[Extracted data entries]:
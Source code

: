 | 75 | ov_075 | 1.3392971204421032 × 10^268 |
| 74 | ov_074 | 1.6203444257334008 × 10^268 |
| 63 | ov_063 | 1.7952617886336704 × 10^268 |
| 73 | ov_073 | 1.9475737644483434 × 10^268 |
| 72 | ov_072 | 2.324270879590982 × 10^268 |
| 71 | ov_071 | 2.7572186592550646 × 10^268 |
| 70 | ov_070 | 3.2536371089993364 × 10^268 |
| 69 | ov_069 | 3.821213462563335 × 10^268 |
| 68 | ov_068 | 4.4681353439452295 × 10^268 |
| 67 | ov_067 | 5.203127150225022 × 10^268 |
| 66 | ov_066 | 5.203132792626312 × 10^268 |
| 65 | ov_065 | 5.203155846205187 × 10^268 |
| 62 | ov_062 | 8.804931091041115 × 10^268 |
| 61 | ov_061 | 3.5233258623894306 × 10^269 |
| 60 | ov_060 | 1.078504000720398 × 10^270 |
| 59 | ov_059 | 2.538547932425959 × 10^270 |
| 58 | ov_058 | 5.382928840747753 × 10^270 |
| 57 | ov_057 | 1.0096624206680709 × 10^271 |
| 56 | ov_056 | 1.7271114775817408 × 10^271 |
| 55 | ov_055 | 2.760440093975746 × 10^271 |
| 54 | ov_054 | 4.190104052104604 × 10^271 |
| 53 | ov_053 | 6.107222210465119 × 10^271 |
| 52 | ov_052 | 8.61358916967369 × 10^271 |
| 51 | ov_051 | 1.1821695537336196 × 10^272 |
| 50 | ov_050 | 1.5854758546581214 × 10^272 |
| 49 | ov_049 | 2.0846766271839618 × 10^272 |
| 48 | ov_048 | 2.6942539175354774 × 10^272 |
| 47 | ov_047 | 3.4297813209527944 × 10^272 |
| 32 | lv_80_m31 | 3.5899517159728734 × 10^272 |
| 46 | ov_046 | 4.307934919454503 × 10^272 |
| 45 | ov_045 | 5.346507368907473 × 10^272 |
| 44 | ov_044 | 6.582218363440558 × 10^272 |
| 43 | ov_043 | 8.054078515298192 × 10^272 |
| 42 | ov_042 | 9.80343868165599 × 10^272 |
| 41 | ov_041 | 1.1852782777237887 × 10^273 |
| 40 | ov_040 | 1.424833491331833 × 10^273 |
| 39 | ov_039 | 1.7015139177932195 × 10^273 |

[Work request]:
Type out all of the records again, exactly.

[Your response]:
Source code

: | 75 | ov_075 | 1.3392971204421032 × 10^268 |
| 74 | ov_074 | 1.6203444257334008 × 10^268 |
| 63 | ov_063 | 1.7952617886336704 × 10^268 |
| 73 | ov_073 | 1.9475737644483434 × 10^268 |
| 72 | ov_072 | 2.324270879590982 × 10^268 |
| 71 | ov_071 | 2.7572186592550646 × 10^268 |
| 70 | ov_070 | 3.2536371089993364 × 10^268 |
| 69 | ov_069 | 3.821213462563335 × 10^268 |
| 68 | ov_068 | 4.4681353439452295 × 10^268 |
| 67 | ov_067 | 5.203127150225022 × 10^268 |
| 66 | ov_066 | 5.203132792626312 × 10^268 |
| 65 | ov_065 | 5.203155846205187 × 10^268 |
| 62 | ov_062 | 8.804931091041115 × 10^268 |
| 61 | ov_061 | 3.5233258623894306 × 10^269 |
| 60 | ov_060 | 1.078504000720398 × 10^270 |
| 59 | ov_059 | 2.538547932425959 × 10^270 |
| 58 | ov_058 | 5.382928840747753 × 10^270 |
| 57 | ov_057 | 1.0096624206680709 × 10^271 |
| 56 | ov_056 | 1.7271114775817408 × 10^271 |
| 55 | ov_055 | 2.760440093975746 × 10^271 |
| 54 | ov_054 | 4.190104052104604 × 10^271 |
| 53 | ov_053 | 6.107222210465119 × 10^271 |
| 52 | ov_052 | 8.61358916967369 × 10^271 |
| 51 | ov_051 | 1.1821695537336196 × 10^272 |
| 50 | ov_050 | 1.5854758546581214 × 10^272 |
| 49 | ov_049 | 2.0846766271839618 × 10^272 |
| 48 | ov_048 | 2.6942539175354774 × 10^272 |
| 47 | ov_047 | 3.4297813209527944 × 10^272 |
| 32 | lv_80_m31 | 3.5899517159728734 × 10^272 |
| 46 | ov_046 | 4.307934919454503 × 10^272 |
| 45 | ov_045 | 5.346507368907473 × 10^272 |
| 44 | ov_044 | 6.582218363440558 × 10^272 |
| 43 | ov_043 | 8.054078515298192 × 10^272 |
| 42 | ov_042 | 9.80343868165599 × 10^272 |
| 41 | ov_041 | 1.1852782777237887 × 10^273 |
| 40 | ov_040 | 1.424833491331833 × 10^273 |
| 39 | ov_039 | 1.7015139177932195 × 10^273 |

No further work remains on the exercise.